- **Problem statement**: Scan the data. Collect each line that contains the word "Abdome".

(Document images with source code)
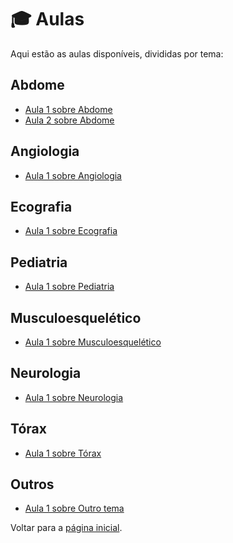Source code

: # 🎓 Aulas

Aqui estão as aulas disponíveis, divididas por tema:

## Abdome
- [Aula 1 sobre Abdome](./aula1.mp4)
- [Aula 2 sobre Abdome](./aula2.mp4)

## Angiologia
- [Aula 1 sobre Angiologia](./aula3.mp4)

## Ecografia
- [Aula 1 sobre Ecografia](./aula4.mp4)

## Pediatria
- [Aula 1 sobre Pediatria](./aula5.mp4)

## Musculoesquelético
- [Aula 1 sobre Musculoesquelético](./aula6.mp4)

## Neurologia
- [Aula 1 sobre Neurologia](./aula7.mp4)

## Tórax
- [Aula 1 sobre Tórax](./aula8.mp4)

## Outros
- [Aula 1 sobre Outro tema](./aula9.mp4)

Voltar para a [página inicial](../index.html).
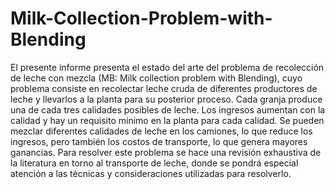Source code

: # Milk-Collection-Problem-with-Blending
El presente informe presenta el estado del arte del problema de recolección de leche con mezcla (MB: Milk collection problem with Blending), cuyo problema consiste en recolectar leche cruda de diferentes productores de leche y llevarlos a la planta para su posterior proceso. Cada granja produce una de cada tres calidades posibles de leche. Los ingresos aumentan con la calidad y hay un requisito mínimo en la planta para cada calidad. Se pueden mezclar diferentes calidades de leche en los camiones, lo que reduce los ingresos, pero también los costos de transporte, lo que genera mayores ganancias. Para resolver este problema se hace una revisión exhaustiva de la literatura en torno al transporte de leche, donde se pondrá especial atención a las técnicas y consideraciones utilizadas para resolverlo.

- **Exercise output**:
## Abdome
- [Aula 1 sobre Abdome](./aula1.mp4)
- [Aula 2 sobre Abdome](./aula2.mp4)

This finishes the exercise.